I have not eaten the coq au vin yet, but I did mention that I was cooking it at party I went to on Sunday night. By party, I mean five people standing far apart from each other in our pod, one was vaccinated and we were all slightly terrified we would get covid. So, yeah, “party.” There was some confusion about why the French used a rooster and Americans used a hen. I also noticed that two of my American friends didn’t in fact know what a hen was. Does this mean that Americans are so disconnected from their food source they don’t even know basic barn yard vocabulary? Je ne sais pas.

I do know that we spent a lot of time translating the sounds animals make in French and English.

And, that’s how I will leave you, much like how I ended my dates with the farmers.

The American Rooster says: Cock-a-doodle do!

Le Coq Francais dit: Cocorico!

It’s amazing that none of those dates produced a love match.

FIN.

The one where Le Poisson Nage Becomes a Satirical Cooking Blog.

Am I professional chef? Yes.

Do I work at a Michelin star restauraunt? Obviously.

Did I win a James Beard award? Multiple. I won so many I had to declutter them when one stopped sparking joy for me.

Do I know both the word “duck” and the word “confit?” Bien sur.

Do my friends called me Jacques Pepin? Yes, they do and I have to tell them to stop because come on guys, I mean, I’m a modest person.

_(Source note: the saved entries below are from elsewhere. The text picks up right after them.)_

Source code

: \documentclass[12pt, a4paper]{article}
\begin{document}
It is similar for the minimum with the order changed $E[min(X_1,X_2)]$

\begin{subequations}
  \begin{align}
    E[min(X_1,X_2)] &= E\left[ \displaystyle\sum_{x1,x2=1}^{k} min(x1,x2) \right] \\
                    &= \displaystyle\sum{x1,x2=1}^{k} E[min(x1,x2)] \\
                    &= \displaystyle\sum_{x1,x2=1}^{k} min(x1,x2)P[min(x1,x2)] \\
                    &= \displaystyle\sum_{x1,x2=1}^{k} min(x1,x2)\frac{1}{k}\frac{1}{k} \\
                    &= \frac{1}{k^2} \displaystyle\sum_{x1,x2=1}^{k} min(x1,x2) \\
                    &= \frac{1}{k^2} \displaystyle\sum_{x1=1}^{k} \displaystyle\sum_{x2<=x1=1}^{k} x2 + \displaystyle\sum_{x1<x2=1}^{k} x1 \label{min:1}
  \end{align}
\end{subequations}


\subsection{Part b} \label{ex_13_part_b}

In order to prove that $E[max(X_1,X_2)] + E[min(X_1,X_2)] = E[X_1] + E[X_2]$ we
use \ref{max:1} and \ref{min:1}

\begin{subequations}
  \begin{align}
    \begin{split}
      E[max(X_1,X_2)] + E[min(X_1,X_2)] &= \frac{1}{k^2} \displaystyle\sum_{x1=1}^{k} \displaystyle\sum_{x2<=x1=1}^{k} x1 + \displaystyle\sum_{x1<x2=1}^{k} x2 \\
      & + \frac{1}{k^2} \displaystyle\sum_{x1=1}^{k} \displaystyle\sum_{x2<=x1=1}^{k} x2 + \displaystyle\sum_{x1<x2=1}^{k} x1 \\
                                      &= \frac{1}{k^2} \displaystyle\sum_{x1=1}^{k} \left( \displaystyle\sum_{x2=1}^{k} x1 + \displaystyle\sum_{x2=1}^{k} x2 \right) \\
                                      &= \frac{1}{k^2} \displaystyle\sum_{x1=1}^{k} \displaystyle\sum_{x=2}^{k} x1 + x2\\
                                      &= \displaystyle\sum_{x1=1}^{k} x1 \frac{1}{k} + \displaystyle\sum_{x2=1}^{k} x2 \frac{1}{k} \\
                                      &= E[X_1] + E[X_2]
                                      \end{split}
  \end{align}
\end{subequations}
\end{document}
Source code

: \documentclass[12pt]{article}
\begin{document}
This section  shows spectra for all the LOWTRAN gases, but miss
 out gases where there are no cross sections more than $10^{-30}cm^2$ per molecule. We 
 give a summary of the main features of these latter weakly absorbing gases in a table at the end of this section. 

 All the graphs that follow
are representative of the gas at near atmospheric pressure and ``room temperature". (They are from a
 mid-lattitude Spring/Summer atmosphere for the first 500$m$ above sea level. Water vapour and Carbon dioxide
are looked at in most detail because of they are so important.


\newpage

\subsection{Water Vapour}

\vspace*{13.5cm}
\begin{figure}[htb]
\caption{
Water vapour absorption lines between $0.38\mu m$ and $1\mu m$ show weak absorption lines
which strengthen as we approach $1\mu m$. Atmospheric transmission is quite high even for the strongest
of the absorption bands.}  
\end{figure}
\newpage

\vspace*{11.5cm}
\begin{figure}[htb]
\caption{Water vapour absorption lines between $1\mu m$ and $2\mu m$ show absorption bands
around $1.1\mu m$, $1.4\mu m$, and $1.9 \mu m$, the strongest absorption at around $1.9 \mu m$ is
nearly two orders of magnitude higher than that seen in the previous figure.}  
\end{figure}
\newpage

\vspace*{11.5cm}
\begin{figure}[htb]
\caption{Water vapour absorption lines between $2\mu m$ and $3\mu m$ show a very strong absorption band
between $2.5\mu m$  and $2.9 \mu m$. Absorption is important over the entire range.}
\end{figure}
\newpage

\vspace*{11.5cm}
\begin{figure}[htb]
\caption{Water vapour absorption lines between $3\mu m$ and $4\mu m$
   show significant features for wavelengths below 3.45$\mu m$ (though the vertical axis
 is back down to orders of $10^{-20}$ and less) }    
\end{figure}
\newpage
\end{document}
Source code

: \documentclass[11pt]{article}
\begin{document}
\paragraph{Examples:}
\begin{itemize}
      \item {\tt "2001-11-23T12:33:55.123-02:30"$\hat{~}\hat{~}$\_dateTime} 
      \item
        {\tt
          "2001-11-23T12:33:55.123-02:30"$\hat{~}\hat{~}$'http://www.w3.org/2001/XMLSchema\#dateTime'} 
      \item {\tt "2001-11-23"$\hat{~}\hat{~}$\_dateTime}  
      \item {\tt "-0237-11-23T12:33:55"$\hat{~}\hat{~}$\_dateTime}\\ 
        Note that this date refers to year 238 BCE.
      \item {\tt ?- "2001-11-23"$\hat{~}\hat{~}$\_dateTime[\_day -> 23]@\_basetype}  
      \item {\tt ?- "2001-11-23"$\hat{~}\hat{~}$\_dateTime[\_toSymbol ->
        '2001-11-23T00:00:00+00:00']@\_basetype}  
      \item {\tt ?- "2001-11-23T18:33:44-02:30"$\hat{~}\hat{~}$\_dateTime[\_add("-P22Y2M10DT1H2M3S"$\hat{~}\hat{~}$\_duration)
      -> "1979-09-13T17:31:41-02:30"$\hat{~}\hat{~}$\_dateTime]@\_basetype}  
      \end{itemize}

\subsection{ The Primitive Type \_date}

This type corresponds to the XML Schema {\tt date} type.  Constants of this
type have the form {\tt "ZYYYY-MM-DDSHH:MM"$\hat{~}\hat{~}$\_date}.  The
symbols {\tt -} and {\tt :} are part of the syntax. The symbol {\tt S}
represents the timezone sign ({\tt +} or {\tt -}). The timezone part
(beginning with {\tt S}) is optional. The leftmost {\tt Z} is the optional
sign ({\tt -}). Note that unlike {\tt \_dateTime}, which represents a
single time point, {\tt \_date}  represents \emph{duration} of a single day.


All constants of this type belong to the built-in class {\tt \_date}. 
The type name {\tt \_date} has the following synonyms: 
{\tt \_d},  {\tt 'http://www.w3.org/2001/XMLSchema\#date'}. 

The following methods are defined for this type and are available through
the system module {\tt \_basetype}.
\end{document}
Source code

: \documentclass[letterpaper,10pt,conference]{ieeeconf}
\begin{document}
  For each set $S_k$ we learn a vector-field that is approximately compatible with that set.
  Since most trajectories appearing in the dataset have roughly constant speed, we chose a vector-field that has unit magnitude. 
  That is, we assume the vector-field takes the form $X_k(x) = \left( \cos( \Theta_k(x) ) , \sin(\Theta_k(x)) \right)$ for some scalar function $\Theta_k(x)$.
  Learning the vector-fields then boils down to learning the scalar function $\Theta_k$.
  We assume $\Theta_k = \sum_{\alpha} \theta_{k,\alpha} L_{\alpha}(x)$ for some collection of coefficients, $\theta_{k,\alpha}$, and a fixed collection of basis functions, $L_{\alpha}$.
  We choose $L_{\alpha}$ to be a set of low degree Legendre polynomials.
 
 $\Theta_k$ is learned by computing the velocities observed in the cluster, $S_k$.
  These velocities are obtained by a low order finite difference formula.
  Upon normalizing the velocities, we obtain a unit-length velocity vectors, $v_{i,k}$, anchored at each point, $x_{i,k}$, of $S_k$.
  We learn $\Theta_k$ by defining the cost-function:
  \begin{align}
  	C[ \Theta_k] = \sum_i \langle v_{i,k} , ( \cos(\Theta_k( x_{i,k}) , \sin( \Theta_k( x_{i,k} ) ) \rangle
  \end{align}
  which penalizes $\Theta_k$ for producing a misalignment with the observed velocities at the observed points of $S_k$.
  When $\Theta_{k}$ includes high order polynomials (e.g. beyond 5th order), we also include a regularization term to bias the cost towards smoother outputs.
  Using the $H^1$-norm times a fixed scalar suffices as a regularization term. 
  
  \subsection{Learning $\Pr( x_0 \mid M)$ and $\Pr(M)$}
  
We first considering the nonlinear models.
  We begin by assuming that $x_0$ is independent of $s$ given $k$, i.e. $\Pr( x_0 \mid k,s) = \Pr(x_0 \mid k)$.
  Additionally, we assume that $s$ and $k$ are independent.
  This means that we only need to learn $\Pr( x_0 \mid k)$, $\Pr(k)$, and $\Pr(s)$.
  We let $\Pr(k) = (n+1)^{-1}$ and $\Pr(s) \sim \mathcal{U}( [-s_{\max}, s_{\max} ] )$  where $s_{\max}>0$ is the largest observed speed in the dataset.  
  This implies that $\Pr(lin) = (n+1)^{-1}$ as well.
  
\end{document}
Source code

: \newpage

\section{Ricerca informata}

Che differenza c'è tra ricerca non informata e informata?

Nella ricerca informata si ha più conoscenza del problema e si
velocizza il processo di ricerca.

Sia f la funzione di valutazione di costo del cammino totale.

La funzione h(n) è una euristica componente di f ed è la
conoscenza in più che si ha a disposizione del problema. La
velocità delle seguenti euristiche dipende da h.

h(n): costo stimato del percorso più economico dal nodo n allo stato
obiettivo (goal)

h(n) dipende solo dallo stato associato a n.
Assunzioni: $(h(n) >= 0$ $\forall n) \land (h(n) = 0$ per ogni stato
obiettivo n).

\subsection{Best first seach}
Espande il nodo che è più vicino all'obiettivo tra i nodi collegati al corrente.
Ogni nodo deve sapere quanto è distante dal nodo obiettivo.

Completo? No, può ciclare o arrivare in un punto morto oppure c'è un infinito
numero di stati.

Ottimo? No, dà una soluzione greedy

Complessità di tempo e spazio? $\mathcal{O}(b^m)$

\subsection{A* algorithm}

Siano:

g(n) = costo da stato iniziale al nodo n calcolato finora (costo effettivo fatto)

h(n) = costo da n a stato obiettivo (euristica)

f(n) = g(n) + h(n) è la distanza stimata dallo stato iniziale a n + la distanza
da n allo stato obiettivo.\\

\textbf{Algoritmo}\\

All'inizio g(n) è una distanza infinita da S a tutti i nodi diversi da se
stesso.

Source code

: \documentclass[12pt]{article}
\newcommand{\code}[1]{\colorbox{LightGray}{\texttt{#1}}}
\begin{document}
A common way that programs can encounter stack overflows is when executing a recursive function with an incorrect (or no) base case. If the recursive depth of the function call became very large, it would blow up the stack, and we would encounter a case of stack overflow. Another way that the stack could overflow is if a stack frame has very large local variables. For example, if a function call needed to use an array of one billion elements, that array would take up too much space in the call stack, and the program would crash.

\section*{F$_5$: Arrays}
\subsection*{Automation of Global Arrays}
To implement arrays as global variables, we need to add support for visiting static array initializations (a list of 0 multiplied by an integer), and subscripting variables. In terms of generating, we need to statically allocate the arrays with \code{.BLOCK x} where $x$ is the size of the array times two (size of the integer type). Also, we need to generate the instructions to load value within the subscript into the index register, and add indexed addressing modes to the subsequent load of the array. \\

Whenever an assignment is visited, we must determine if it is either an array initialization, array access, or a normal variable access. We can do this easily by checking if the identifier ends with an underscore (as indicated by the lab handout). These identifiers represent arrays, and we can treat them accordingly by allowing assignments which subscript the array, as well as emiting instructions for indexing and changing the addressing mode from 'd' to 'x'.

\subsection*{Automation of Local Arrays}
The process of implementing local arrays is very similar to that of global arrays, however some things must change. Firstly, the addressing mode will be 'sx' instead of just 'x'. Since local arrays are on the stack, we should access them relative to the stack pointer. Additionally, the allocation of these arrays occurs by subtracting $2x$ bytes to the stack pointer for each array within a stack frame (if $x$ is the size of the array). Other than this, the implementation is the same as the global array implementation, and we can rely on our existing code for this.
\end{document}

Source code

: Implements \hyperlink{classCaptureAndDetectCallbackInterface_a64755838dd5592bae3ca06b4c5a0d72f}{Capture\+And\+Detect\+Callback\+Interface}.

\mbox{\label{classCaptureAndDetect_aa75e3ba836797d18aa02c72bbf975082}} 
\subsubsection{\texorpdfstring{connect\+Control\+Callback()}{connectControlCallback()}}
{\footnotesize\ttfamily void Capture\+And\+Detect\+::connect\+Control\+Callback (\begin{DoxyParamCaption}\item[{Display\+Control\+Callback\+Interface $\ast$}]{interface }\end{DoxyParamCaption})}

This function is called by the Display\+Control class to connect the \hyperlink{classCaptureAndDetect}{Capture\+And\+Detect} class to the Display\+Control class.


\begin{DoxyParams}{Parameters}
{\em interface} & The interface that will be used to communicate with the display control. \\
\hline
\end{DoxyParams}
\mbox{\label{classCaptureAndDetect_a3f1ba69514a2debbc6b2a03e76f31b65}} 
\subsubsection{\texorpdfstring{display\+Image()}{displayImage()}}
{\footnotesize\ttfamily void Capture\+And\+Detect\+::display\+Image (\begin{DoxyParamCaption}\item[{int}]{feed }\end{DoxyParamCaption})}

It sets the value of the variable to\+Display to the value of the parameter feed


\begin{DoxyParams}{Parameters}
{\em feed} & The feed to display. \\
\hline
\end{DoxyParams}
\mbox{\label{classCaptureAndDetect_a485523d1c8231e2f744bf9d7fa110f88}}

So, obviously I am going to start a cooking blog about French food. This goes without saying.

And obviously, if you are anyone who wants to start a cooking blog, you have to start with a French ingredient.

So, I start with the leek.

Les Poireaux

The simple leek.

It looks so unassuming and yet it is so full of Frenchiness. It is a beautiful vegetable. Green and virulent. Strong, yet when you make a soup out of it, it will help you magically lose weight–according to Mireille Guiliano’s French Women Don’t Get Fat.

So, being an unusually accomplished chef who has learned everything she knows because of her extensive training with the podcast Home Cooking, watching the television series Salt, Fat, Acid, Heat and The Great British Bakeoff, plus reading David Lebovitz’s My French Kitchen, today, I got to work with three leeks I had in my fridge. I made what I like to call, “Le Poche de Poireau.”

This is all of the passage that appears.